▶ [Required work]: Leaving the pictures aside, repeat each line below exactly.

Document images with source code
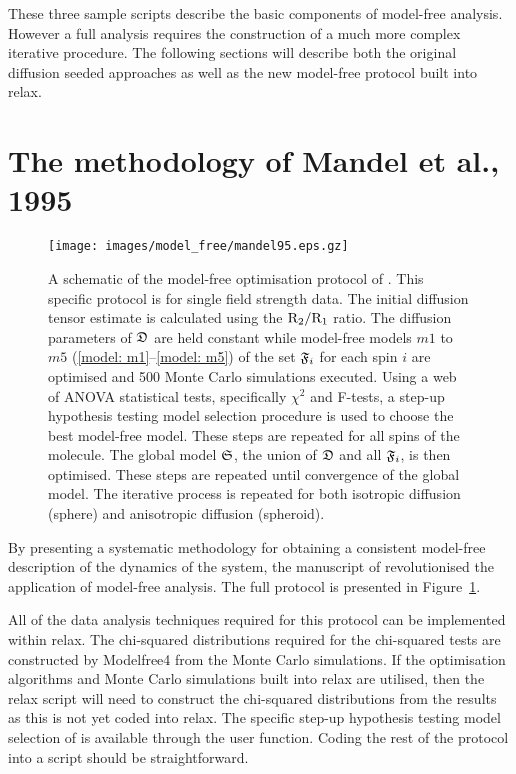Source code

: \begin{htmlonly}
\begin{htmlonly}
These three sample scripts describe the basic components of model-free analysis.  However a full analysis requires the construction of a much more complex iterative procedure.  The following sections will describe both the original diffusion seeded approaches as well as the new model-free protocol built into relax.



\section{The methodology of Mandel et al., 1995}
\label{sect: Mandel 1995}

\begin{figure}
\centerline{\texttt{[image: images/model\_free/mandel95.eps.gz]}}
\caption[A schematic of the model-free optimisation protocol of Mandel et al., 1995]{A schematic of the model-free optimisation protocol of \citet{Mandel95}.  This specific protocol is for single field strength data.  The initial diffusion tensor estimate is calculated using the $\mathrm{R}_2/\mathrm{R}_1$ ratio.  The diffusion parameters of $\mathfrak{D}$ are held constant while model-free models $m1$ to $m5$ (\ref{model: m1}--\ref{model: m5}) of the set $\mathfrak{F}_i$ for each spin $i$ are optimised and 500 Monte Carlo simulations executed.  Using a web of ANOVA statistical tests, specifically $\chi^2$ and F-tests, a step-up hypothesis testing model selection procedure is used to choose the best model-free model.  These steps are repeated for all spins of the molecule.  The global model $\mathfrak{S}$, the union of $\mathfrak{D}$ and all $\mathfrak{F}_i$, is then optimised.  These steps are repeated until convergence of the global model.  The iterative process is repeated for both isotropic diffusion (sphere) and anisotropic diffusion (spheroid).} \label{fig: Mandel et al.}
\end{figure}

By presenting a systematic methodology for obtaining a consistent model-free description of the dynamics of the system, the manuscript of \citet{Mandel95} revolutionised the application of model-free analysis.  The full protocol is presented in Figure~\ref{fig: Mandel et al.}.

All of the data analysis techniques required for this protocol can be implemented within relax.  The chi-squared distributions required for the chi-squared tests are constructed by Modelfree4 from the Monte Carlo simulations.  If the optimisation algorithms and Monte Carlo simulations built into relax are utilised, then the relax script will need to construct the chi-squared distributions from the results as this is not yet coded into relax.  The specific step-up hypothesis testing model selection of \citet{Mandel95} is available through the  user function.  Coding the rest of the protocol into a script should be straightforward.


\end{htmlonly}
\end{htmlonly}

▶ [Solution to this exercise]:
Source code

: \begin{htmlonly}
\begin{htmlonly}
These three sample scripts describe the basic components of model-free analysis.  However a full analysis requires the construction of a much more complex iterative procedure.  The following sections will describe both the original diffusion seeded approaches as well as the new model-free protocol built into relax.



\section{The methodology of Mandel et al., 1995}
\label{sect: Mandel 1995}

\begin{figure}
\centerline{\texttt{[image: images/model\_free/mandel95.eps.gz]}}
\caption[A schematic of the model-free optimisation protocol of Mandel et al., 1995]{A schematic of the model-free optimisation protocol of \citet{Mandel95}.  This specific protocol is for single field strength data.  The initial diffusion tensor estimate is calculated using the $\mathrm{R}_2/\mathrm{R}_1$ ratio.  The diffusion parameters of $\mathfrak{D}$ are held constant while model-free models $m1$ to $m5$ (\ref{model: m1}--\ref{model: m5}) of the set $\mathfrak{F}_i$ for each spin $i$ are optimised and 500 Monte Carlo simulations executed.  Using a web of ANOVA statistical tests, specifically $\chi^2$ and F-tests, a step-up hypothesis testing model selection procedure is used to choose the best model-free model.  These steps are repeated for all spins of the molecule.  The global model $\mathfrak{S}$, the union of $\mathfrak{D}$ and all $\mathfrak{F}_i$, is then optimised.  These steps are repeated until convergence of the global model.  The iterative process is repeated for both isotropic diffusion (sphere) and anisotropic diffusion (spheroid).} \label{fig: Mandel et al.}
\end{figure}

By presenting a systematic methodology for obtaining a consistent model-free description of the dynamics of the system, the manuscript of \citet{Mandel95} revolutionised the application of model-free analysis.  The full protocol is presented in Figure~\ref{fig: Mandel et al.}.

All of the data analysis techniques required for this protocol can be implemented within relax.  The chi-squared distributions required for the chi-squared tests are constructed by Modelfree4 from the Monte Carlo simulations.  If the optimisation algorithms and Monte Carlo simulations built into relax are utilised, then the relax script will need to construct the chi-squared distributions from the results as this is not yet coded into relax.  The specific step-up hypothesis testing model selection of \citet{Mandel95} is available through the  user function.  Coding the rest of the protocol into a script should be straightforward.


\end{htmlonly}
\end{htmlonly}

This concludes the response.